[Stored data entries]
________________

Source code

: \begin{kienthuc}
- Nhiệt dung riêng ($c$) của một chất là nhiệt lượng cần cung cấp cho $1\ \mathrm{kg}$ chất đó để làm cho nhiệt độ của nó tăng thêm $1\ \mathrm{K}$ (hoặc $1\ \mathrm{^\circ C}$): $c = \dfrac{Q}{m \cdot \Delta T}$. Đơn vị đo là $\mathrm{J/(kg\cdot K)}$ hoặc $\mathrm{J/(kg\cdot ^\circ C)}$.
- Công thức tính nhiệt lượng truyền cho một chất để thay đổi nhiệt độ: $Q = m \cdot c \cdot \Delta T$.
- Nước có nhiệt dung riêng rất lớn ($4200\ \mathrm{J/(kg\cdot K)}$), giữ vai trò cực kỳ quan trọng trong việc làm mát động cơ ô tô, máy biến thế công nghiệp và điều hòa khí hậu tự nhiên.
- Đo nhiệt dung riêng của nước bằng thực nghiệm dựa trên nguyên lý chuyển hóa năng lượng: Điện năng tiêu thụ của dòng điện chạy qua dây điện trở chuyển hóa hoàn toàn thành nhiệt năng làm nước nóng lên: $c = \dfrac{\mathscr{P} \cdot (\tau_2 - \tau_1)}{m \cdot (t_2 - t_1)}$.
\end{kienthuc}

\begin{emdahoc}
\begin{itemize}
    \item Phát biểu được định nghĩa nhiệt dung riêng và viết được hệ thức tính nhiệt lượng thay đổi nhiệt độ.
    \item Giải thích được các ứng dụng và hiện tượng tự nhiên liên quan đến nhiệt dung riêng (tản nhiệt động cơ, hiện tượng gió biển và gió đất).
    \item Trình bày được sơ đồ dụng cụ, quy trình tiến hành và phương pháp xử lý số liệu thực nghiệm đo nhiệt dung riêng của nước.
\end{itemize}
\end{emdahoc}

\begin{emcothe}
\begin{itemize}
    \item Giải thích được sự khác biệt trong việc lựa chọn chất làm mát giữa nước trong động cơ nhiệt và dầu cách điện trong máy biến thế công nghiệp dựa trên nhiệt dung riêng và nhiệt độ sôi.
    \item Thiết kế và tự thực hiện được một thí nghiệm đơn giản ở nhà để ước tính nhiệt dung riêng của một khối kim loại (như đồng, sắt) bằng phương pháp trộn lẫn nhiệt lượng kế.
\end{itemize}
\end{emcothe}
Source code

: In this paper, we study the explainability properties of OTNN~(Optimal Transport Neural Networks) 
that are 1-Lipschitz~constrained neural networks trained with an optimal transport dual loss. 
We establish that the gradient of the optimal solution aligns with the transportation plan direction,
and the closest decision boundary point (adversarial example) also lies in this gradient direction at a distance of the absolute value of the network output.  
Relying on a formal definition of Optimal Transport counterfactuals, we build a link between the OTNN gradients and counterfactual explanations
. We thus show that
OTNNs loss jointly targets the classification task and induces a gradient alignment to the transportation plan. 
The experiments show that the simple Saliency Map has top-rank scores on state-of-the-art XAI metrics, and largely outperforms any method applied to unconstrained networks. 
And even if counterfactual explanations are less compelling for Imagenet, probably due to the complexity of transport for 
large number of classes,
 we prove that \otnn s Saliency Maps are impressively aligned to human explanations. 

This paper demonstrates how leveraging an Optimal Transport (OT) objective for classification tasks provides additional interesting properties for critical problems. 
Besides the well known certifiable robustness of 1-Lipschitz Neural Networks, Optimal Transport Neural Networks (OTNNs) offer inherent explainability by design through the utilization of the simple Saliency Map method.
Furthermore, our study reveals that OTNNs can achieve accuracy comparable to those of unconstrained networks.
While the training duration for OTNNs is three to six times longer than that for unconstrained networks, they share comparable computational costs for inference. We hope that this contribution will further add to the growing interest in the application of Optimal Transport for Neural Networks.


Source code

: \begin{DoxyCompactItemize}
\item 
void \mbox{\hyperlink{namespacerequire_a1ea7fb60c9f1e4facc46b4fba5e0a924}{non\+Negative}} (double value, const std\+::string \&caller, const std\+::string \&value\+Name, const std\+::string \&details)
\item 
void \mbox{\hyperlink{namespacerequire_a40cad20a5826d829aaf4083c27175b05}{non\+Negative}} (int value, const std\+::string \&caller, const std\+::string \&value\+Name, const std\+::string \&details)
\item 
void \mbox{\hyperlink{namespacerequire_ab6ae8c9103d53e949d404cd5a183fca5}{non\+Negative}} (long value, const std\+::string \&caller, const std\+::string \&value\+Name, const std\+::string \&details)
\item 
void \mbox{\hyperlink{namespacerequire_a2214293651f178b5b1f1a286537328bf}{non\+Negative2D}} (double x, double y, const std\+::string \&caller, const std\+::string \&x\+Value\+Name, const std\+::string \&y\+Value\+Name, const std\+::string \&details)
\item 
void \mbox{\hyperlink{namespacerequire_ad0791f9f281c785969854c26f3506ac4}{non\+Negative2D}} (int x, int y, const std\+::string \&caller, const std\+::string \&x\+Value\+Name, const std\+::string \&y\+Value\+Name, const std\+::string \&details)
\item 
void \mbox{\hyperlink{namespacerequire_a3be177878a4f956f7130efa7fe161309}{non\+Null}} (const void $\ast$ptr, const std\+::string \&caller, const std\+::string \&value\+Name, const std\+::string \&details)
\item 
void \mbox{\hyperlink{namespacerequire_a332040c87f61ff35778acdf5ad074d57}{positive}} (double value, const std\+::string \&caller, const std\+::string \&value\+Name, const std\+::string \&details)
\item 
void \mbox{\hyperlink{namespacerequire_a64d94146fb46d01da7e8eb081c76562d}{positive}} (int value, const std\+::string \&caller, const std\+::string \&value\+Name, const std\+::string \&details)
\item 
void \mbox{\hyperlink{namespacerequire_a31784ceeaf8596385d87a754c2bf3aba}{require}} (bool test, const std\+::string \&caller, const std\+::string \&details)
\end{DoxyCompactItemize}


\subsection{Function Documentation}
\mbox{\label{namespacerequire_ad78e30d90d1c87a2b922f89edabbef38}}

________________

WORK ORDER: Set the lines down exactly, from the first line of the records to the line where "- Công thức" appears, with both ends kept.

ANSWER BOX:
Source code

: \begin{kienthuc}
- Nhiệt dung riêng ($c$) của một chất là nhiệt lượng cần cung cấp cho $1\ \mathrm{kg}$ chất đó để làm cho nhiệt độ của nó tăng thêm $1\ \mathrm{K}$ (hoặc $1\ \mathrm{^\circ C}$): $c = \dfrac{Q}{m \cdot \Delta T}$. Đơn vị đo là $\mathrm{J/(kg\cdot K)}$ hoặc $\mathrm{J/(kg\cdot ^\circ C)}$.
- Công thức tính nhiệt lượng truyền cho một chất để thay đổi nhiệt độ: $Q = m \cdot c \cdot \Delta T$.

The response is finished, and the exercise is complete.